Snargate was home to artist Harold Gilman, sometimes called the English Van Gogh. He was a British Impressionist and a member of the Camden Town Group. He grew up at Snargate Rectory, where his father was rector. Harold was born in 1876, and lived at the Rectory till his thirties, when he brought his bride Grace to live there, for the first two years of their marriage, 1902–04. His father continued to live there till his death in 1917. Harold Gilman only lived two years longer, dying in 1919 as one of the numerous victims of the so-called Spanish Influenza outbreak at the end of the First World War.

The painting "Interior" of about 1908 (Private Collection) is supposed to have been painted inside the Rectory.

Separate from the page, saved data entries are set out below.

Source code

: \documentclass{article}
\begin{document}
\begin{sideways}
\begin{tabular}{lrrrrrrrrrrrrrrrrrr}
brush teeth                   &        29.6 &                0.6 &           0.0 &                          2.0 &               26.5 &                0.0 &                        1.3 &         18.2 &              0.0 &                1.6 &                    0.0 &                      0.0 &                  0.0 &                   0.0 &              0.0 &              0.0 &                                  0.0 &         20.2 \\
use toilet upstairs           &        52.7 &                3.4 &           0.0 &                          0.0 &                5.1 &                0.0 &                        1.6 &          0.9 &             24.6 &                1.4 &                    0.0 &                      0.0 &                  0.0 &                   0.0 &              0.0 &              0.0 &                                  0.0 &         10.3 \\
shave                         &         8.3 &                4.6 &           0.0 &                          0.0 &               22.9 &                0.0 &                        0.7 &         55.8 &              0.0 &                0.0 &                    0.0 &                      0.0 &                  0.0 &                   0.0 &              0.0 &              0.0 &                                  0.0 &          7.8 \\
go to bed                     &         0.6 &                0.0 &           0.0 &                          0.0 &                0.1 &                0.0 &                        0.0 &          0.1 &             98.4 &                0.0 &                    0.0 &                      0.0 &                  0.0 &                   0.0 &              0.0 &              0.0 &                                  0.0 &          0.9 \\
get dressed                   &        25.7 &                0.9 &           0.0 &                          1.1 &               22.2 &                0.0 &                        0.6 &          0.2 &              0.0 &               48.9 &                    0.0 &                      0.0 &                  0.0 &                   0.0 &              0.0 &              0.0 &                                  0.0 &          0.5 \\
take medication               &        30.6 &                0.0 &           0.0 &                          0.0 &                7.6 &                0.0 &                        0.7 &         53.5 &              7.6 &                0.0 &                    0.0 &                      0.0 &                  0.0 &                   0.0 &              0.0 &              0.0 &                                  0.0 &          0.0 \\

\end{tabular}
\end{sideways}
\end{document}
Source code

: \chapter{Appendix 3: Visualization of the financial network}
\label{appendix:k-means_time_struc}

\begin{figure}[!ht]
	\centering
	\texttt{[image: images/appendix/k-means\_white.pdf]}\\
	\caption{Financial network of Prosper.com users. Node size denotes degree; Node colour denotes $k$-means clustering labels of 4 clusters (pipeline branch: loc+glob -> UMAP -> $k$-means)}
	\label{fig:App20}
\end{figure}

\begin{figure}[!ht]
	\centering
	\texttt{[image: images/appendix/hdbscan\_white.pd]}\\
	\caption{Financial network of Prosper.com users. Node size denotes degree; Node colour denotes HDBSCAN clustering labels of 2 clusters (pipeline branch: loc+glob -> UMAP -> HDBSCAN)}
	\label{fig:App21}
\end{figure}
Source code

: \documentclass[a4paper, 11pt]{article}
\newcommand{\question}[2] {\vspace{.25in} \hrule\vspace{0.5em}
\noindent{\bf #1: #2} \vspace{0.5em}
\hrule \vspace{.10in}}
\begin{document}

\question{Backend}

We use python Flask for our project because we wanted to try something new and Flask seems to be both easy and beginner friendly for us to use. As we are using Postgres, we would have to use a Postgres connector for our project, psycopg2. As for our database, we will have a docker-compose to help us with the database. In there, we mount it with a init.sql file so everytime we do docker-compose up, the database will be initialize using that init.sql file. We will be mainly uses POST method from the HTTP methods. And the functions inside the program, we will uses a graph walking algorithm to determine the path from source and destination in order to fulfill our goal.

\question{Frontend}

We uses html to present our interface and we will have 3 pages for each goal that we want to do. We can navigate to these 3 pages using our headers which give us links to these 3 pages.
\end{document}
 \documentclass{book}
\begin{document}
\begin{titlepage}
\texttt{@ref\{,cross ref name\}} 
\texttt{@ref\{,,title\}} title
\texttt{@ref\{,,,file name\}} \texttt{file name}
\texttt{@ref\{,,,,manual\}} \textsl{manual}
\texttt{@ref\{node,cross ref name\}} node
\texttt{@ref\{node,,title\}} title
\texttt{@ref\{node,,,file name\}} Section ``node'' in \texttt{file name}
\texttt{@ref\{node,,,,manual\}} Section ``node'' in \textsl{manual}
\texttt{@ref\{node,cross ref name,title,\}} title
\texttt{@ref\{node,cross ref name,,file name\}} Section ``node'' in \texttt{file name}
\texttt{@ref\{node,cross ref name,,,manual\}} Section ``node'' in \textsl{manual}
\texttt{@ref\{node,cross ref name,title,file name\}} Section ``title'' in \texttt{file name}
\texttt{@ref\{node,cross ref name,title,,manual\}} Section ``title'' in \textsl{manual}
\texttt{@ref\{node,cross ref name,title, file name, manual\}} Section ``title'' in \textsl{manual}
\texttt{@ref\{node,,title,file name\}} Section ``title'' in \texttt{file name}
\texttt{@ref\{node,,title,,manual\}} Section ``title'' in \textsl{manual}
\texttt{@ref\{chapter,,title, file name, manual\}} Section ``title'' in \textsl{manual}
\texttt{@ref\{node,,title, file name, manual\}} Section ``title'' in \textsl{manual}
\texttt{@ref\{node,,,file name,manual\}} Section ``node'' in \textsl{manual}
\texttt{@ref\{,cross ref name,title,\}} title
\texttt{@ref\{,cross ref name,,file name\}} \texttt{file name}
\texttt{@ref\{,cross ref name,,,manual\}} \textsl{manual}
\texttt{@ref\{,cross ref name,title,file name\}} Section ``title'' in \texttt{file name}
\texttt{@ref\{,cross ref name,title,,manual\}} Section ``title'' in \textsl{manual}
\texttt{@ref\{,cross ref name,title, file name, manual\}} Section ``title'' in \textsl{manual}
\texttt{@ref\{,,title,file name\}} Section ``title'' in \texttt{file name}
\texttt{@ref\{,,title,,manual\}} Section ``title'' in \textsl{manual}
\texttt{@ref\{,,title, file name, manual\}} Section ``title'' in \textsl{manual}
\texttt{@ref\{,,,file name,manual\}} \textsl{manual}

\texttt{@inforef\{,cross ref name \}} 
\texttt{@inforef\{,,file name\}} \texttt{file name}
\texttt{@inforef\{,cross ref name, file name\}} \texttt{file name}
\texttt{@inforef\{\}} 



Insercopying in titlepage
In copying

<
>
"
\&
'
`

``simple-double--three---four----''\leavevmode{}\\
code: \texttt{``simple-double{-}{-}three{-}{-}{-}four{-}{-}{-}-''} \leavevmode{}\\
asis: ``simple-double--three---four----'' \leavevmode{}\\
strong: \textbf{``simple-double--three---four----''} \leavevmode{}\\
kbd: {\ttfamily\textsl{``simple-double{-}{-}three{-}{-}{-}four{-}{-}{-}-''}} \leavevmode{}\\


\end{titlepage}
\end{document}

Source: "The Painters of Camden Town", by F Farmar
(Christie's 1988), page 59.

Snargate has a well known pub, The Red Lion, which originates from the early 16th century and has been run by the current family since 1911 and, except for the odd lick of paint, has not been redecorated since 1890. This is a tiny pub with an antique marble bar top and bare wooden  floor. The draught beers, principally from independent Kentish brewers, are served directly from the cask. The walls are decorated with World War II era memorabilia. The pub, run by Doris Jemison until her death in April 2016 and now by her daughter Kate, has won a number of awards including CAMRA's Ashford Folkestone and Romney Marsh Branch Pub of the Year, the Kent CAMRA Pub of the Year, and the South East Regional Pub of the Year. It is a Grade II listed public house, and is on the Campaign for Real Ale's National Inventory of Historic Pub Interiors.